**About this task:**
Which lines in the records below contain the word "textbf"? Report each of them.

**Task data:**
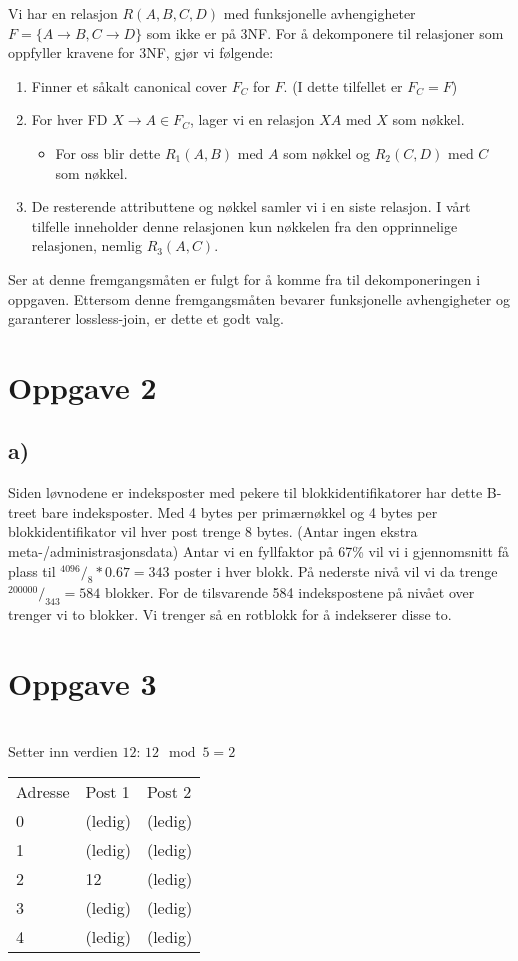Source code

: \documentclass[a4paper, 12pt] {article}
\begin{document}
Vi har en relasjon $R(A,B,C,D)$ med funksjonelle avhengigheter $F = \{A \rightarrow B, C \rightarrow D\}$ som ikke er på 3NF. For å dekomponere til relasjoner som oppfyller kravene for 3NF, gjør vi følgende:

\begin{enumerate}
\item Finner et såkalt canonical cover $F_C$ for $F$. (I dette tilfellet er $F_C = F$)
\item For hver FD $X \rightarrow A \in F_C$, lager vi en relasjon $XA$ med $X$ som nøkkel.
    \begin{itemize}
    \item For oss blir dette $R_1(A,B)$ med $A$ som nøkkel og $R_2(C,D)$ med $C$ som nøkkel.
    \end{itemize}
\item De resterende attributtene og nøkkel samler vi i en siste relasjon. I vårt tilfelle inneholder denne relasjonen kun nøkkelen fra den opprinnelige relasjonen, nemlig $R_3(A,C)$.
\end{enumerate}

Ser at denne fremgangsmåten er fulgt for å komme fra til dekomponeringen i oppgaven. Ettersom denne fremgangsmåten bevarer funksjonelle avhengigheter og garanterer lossless-join, er dette et godt valg.

\section{Oppgave 2}
\subsection{a)}

Siden løvnodene er indeksposter med pekere til blokkidentifikatorer har dette B-treet bare indeksposter. Med 4 bytes per primærnøkkel og 4 bytes per blokkidentifikator vil hver post trenge 8 bytes. (Antar ingen ekstra meta-/administrasjonsdata) Antar vi en fyllfaktor på 67\% vil vi i gjennomsnitt få plass til $^{4096}/_{8} * 0.67 = 343$ poster i hver blokk. På nederste nivå vil vi da trenge $^{200000}/_{343} = 584$ blokker. For de tilsvarende 584 indekspostene på nivået over trenger vi to blokker. Vi trenger så en rotblokk for å indekserer disse to.


\newpage
\section{Oppgave 3}
~\\
Setter inn verdien $12$: $12 \mod 5 = 2$\\
\begin{tabular}{|l|l|l|}
    \hline
    Adresse & Post 1 & Post 2 \\
    0       & (ledig)& (ledig)\\
    1       & (ledig)& (ledig)\\
    2       & 12     & (ledig)\\
    3       & (ledig)& (ledig)\\
    4       & (ledig)& (ledig)\\ \hline
\end{tabular}
\end{document}
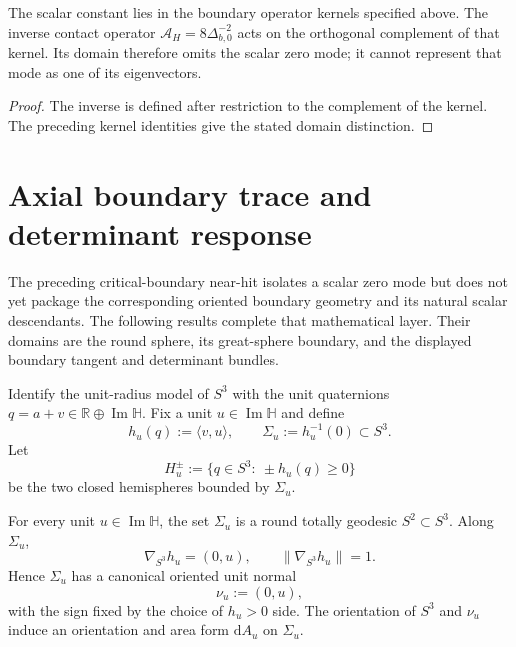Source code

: \documentclass[11pt]{article}
\begin{document}
\begin{corollary}
\label{p1:cor:v167-critical-mode-owner-firewall}
The scalar constant lies in the boundary operator kernels specified above.
The inverse contact operator $\mathcal A_H=8\Delta_{b,0}^{-2}$ acts on the
orthogonal complement of that kernel. Its domain therefore omits the scalar
zero mode; it cannot represent that mode as one of its eigenvectors.
\end{corollary}
\begin{proof}
The inverse is defined after restriction to the complement of the kernel.
The preceding kernel identities give the stated domain distinction.
\end{proof}

\section{Axial boundary trace and determinant response}
\label{p1:sec:v557-boundary-process-package}

The preceding critical-boundary near-hit isolates a scalar zero mode but does
not yet package the corresponding oriented boundary geometry and its natural
scalar descendants.  The following results complete that mathematical layer.
Their domains are the round sphere, its great-sphere boundary, and the
displayed boundary tangent and determinant bundles.

\begin{definition}
\label{p1:def:v557-axial-great-sphere-boundary}
Identify the unit-radius model of $S^3$ with the unit quaternions
$q=a+v\in\mathbb R\oplus\operatorname{Im}\mathbb H$.  Fix a unit
$u\in\operatorname{Im}\mathbb H$ and define
\[
 h_u(q):=\langle v,u\rangle,
 \qquad
 \Sigma_u:=h_u^{-1}(0)\subset S^3.
\]
Let
\[
 H_u^\pm:=\{q\in S^3:\ \pm h_u(q)\ge0\}
\]
be the two closed hemispheres bounded by $\Sigma_u$.
\end{definition}

\begin{theorem}
\label{p1:thm:v557-axial-boundary-normal}
For every unit $u\in\operatorname{Im}\mathbb H$, the set $\Sigma_u$ is a
round totally geodesic $S^2\subset S^3$.  Along $\Sigma_u$,
\[
 \nabla_{S^3}h_u=(0,u),
 \qquad
 \|\nabla_{S^3}h_u\|=1.
\]
Hence $\Sigma_u$ has a canonical oriented unit normal
\[
 \nu_u:=(0,u),
\]
with the sign fixed by the choice of $h_u>0$ side.  The orientation of $S^3$
and $\nu_u$ induce an orientation and area form $\mathrm dA_u$ on $\Sigma_u$.
\end{theorem}
\end{document}
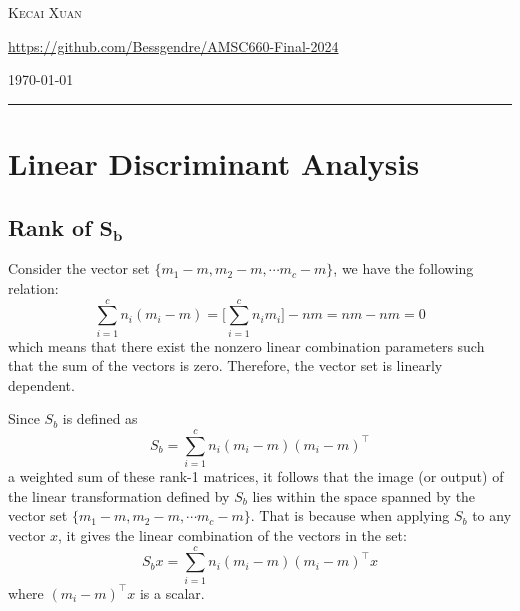 \documentclass[12pt]{article}
\newcommand{\0}{\boldsymbol{0}}
\begin{document}
\begin{titlepage}
    \vspace{0.013\textheight}

    {\large \textsc{Kecai Xuan}}

    \vspace{0.013\textheight}

    {\large \href{https://github.com/Bessgendre/AMSC660-Final-2024}{https://github.com/Bessgendre/AMSC660-Final-2024}}

    \vspace{0.013\textheight}

    \vspace{0.04\textheight}


    \vfill  %

    {\large \today}  %
    \vspace{0.04\textheight}  %


    \rule{\textwidth}{1pt}  %

\end{titlepage}

\section{Linear Discriminant Analysis}

\subsection{Rank of $\mathbf{S_b}$}

Consider the vector set $\{m_1 - m, m_2 - m,\cdots m_c-m\}$, we have the following relation:
\[
    \sum_{i=1}^c n_i\left(m_i-m\right)=\bigg[\sum_{i=1}^c n_i m_i\bigg]-n m=n m-n m=0
\]
which means that there exist the nonzero linear combination parameters such that the sum of the vectors is zero. Therefore, the vector set is linearly dependent.

Since $S_b$ is defined as
\[
    \displaystyle S_b=\sum_{i=1}^c n_i\left(m_i-m\right)\left(m_i-m\right)^\top
\]
a weighted sum of these rank-1 matrices, it follows that the image (or output) of the linear transformation defined by $S_b$ lies within the space spanned by the vector set $\{m_1 - m, m_2 - m,\cdots m_c-m\}$. That is because when applying $S_b$ to any vector $x$, it gives the linear combination of the vectors in the set:
\[
    S_b x = \sum_{i=1}^c n_i\left(m_i-m\right)\left(m_i-m\right)^\top x
\]
where $\left(m_i-m\right)^\top x$ is a scalar. 
\end{document}
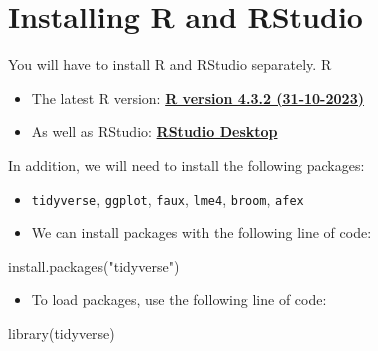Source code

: \documentclass[
  letterpaper,
  DIV=11,
  numbers=noendperiod]{scrreprt}
\newenvironment{Shaded}{\begin{snugshade}}{\end{snugshade}}
\newcommand{\FunctionTok}[1]{\textcolor[rgb]{0.28,0.35,0.67}{#1}}
\newcommand{\NormalTok}[1]{\textcolor[rgb]{0.00,0.23,0.31}{#1}}
\newcommand{\StringTok}[1]{\textcolor[rgb]{0.13,0.47,0.30}{#1}}
\providecommand{\tightlist}{%
  \setlength{\itemsep}{0pt}\setlength{\parskip}{0pt}}\usepackage{longtable,booktabs,array}
\begin{document}

\hypertarget{installing-r-and-rstudio}{%
\chapter{Installing R and RStudio}\label{installing-r-and-rstudio}}

\hfill\break

You will have to install R and RStudio separately. R

\begin{itemize}
\item
  The latest R version: \href{https://cran.rstudio.com/}{\textbf{R
  version 4.3.2 (31-10-2023)}}
\item
  As well as RStudio:
  \href{https://posit.co/download/rstudio-desktop/}{\textbf{RStudio
  Desktop}}
\end{itemize}

In addition, we will need to install the following packages:

\begin{itemize}
\item
  \texttt{tidyverse}, \texttt{ggplot}, \texttt{faux}, \texttt{lme4},
  \texttt{broom}, \texttt{afex}
\item
  We can install packages with the following line of code:
\end{itemize}

\begin{Shaded}
\begin{Highlighting}[]
    \FunctionTok{install.packages}\NormalTok{(}\StringTok{"tidyverse"}\NormalTok{)}
\end{Highlighting}
\end{Shaded}

\begin{itemize}
\tightlist
\item
  To load packages, use the following line of code:
\end{itemize}

\begin{Shaded}
\begin{Highlighting}[]
    \FunctionTok{library}\NormalTok{(tidyverse)}
\end{Highlighting}
\end{Shaded}
\end{document}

**Solved problem:**
  The latest R version: \href{https://cran.rstudio.com/}{\textbf{R
  \href{https://posit.co/download/rstudio-desktop/}{\textbf{RStudio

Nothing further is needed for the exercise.